▸ PROBLEM DESCRIPTION
Each line containing the word "Traditional" must be copied from the material below.

▸ EXCERPTED RECORDS
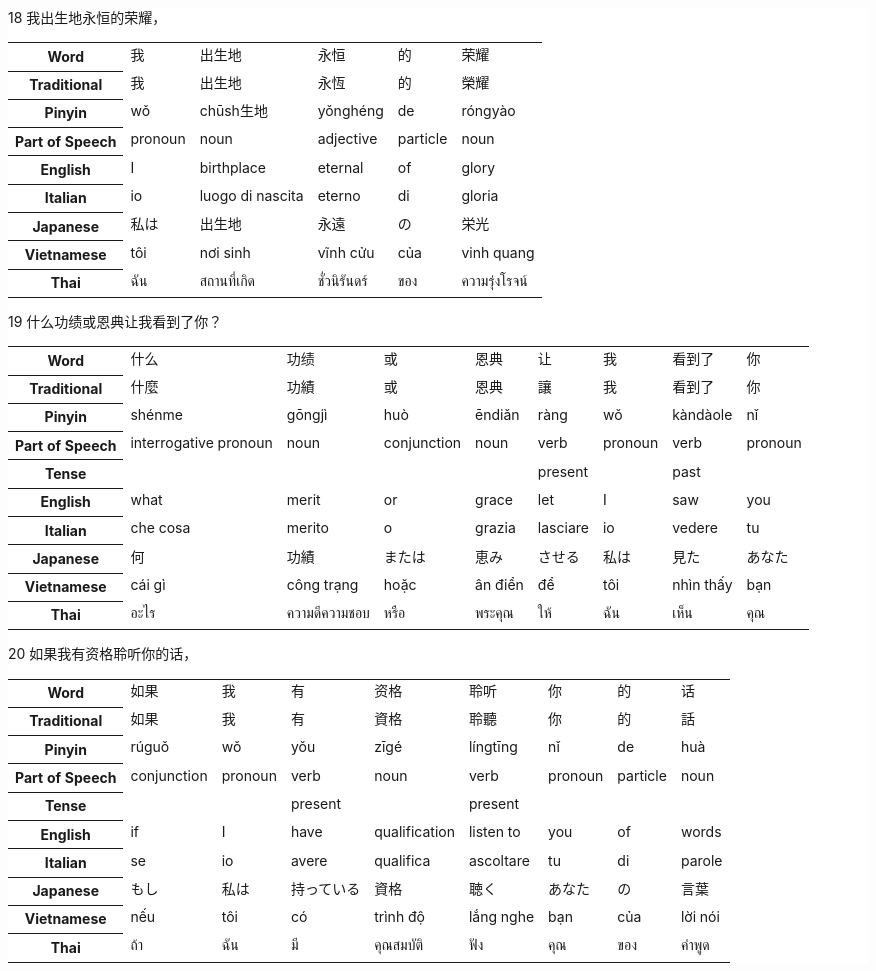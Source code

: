 18 我出生地永恒的荣耀，

<table>
<tr><th>Word</th><td>我</td><td>出生地</td><td>永恒</td><td>的</td><td>荣耀</td></tr>
<tr><th>Traditional</th><td>我</td><td>出生地</td><td>永恆</td><td>的</td><td>榮耀</td></tr>
<tr><th>Pinyin</th><td>wǒ</td><td>chūsh生地</td><td>yǒnghéng</td><td>de</td><td>róngyào</td></tr>
<tr><th>Part of Speech</th><td>pronoun</td><td>noun</td><td>adjective</td><td>particle</td><td>noun</td></tr>
<tr><th>English</th><td>I</td><td>birthplace</td><td>eternal</td><td>of</td><td>glory</td></tr>
<tr><th>Italian</th><td>io</td><td>luogo di nascita</td><td>eterno</td><td>di</td><td>gloria</td></tr>
<tr><th>Japanese</th><td>私は</td><td>出生地</td><td>永遠</td><td>の</td><td>栄光</td></tr>
<tr><th>Vietnamese</th><td>tôi</td><td>nơi sinh</td><td>vĩnh cửu</td><td>của</td><td>vinh quang</td></tr>
<tr><th>Thai</th><td>ฉัน</td><td>สถานที่เกิด</td><td>ชั่วนิรันดร์</td><td>ของ</td><td>ความรุ่งโรจน์</td></tr>
</table>

19 什么功绩或恩典让我看到了你？

<table>
<tr><th>Word</th><td>什么</td><td>功绩</td><td>或</td><td>恩典</td><td>让</td><td>我</td><td>看到了</td><td>你</td></tr>
<tr><th>Traditional</th><td>什麼</td><td>功績</td><td>或</td><td>恩典</td><td>讓</td><td>我</td><td>看到了</td><td>你</td></tr>
<tr><th>Pinyin</th><td>shénme</td><td>gōngjì</td><td>huò</td><td>ēndiǎn</td><td>ràng</td><td>wǒ</td><td>kàndàole</td><td>nǐ</td></tr>
<tr><th>Part of Speech</th><td>interrogative pronoun</td><td>noun</td><td>conjunction</td><td>noun</td><td>verb</td><td>pronoun</td><td>verb</td><td>pronoun</td></tr>
<tr><th>Tense</th><td></td><td></td><td></td><td></td><td>present</td><td></td><td>past</td><td></td></tr>
<tr><th>English</th><td>what</td><td>merit</td><td>or</td><td>grace</td><td>let</td><td>I</td><td>saw</td><td>you</td></tr>
<tr><th>Italian</th><td>che cosa</td><td>merito</td><td>o</td><td>grazia</td><td>lasciare</td><td>io</td><td>vedere</td><td>tu</td></tr>
<tr><th>Japanese</th><td>何</td><td>功績</td><td>または</td><td>恵み</td><td>させる</td><td>私は</td><td>見た</td><td>あなた</td></tr>
<tr><th>Vietnamese</th><td>cái gì</td><td>công trạng</td><td>hoặc</td><td>ân điển</td><td>để</td><td>tôi</td><td>nhìn thấy</td><td>bạn</td></tr>
<tr><th>Thai</th><td>อะไร</td><td>ความดีความชอบ</td><td>หรือ</td><td>พระคุณ</td><td>ให้</td><td>ฉัน</td><td>เห็น</td><td>คุณ</td></tr>
</table>

20 如果我有资格聆听你的话，

<table>
<tr><th>Word</th><td>如果</td><td>我</td><td>有</td><td>资格</td><td>聆听</td><td>你</td><td>的</td><td>话</td></tr>
<tr><th>Traditional</th><td>如果</td><td>我</td><td>有</td><td>資格</td><td>聆聽</td><td>你</td><td>的</td><td>話</td></tr>
<tr><th>Pinyin</th><td>rúguǒ</td><td>wǒ</td><td>yǒu</td><td>zīgé</td><td>língtīng</td><td>nǐ</td><td>de</td><td>huà</td></tr>
<tr><th>Part of Speech</th><td>conjunction</td><td>pronoun</td><td>verb</td><td>noun</td><td>verb</td><td>pronoun</td><td>particle</td><td>noun</td></tr>
<tr><th>Tense</th><td></td><td></td><td>present</td><td></td><td>present</td><td></td><td></td><td></td></tr>
<tr><th>English</th><td>if</td><td>I</td><td>have</td><td>qualification</td><td>listen to</td><td>you</td><td>of</td><td>words</td></tr>
<tr><th>Italian</th><td>se</td><td>io</td><td>avere</td><td>qualifica</td><td>ascoltare</td><td>tu</td><td>di</td><td>parole</td></tr>
<tr><th>Japanese</th><td>もし</td><td>私は</td><td>持っている</td><td>資格</td><td>聴く</td><td>あなた</td><td>の</td><td>言葉</td></tr>
<tr><th>Vietnamese</th><td>nếu</td><td>tôi</td><td>có</td><td>trình độ</td><td>lắng nghe</td><td>bạn</td><td>của</td><td>lời nói</td></tr>
<tr><th>Thai</th><td>ถ้า</td><td>ฉัน</td><td>มี</td><td>คุณสมบัติ</td><td>ฟัง</td><td>คุณ</td><td>ของ</td><td>คำพูด</td></tr>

▸ RESPONSE TO THIS TASK
<tr><th>Traditional</th><td>我</td><td>出生地</td><td>永恆</td><td>的</td><td>榮耀</td></tr>
<tr><th>Traditional</th><td>什麼</td><td>功績</td><td>或</td><td>恩典</td><td>讓</td><td>我</td><td>看到了</td><td>你</td></tr>
<tr><th>Traditional</th><td>如果</td><td>我</td><td>有</td><td>資格</td><td>聆聽</td><td>你</td><td>的</td><td>話</td></tr>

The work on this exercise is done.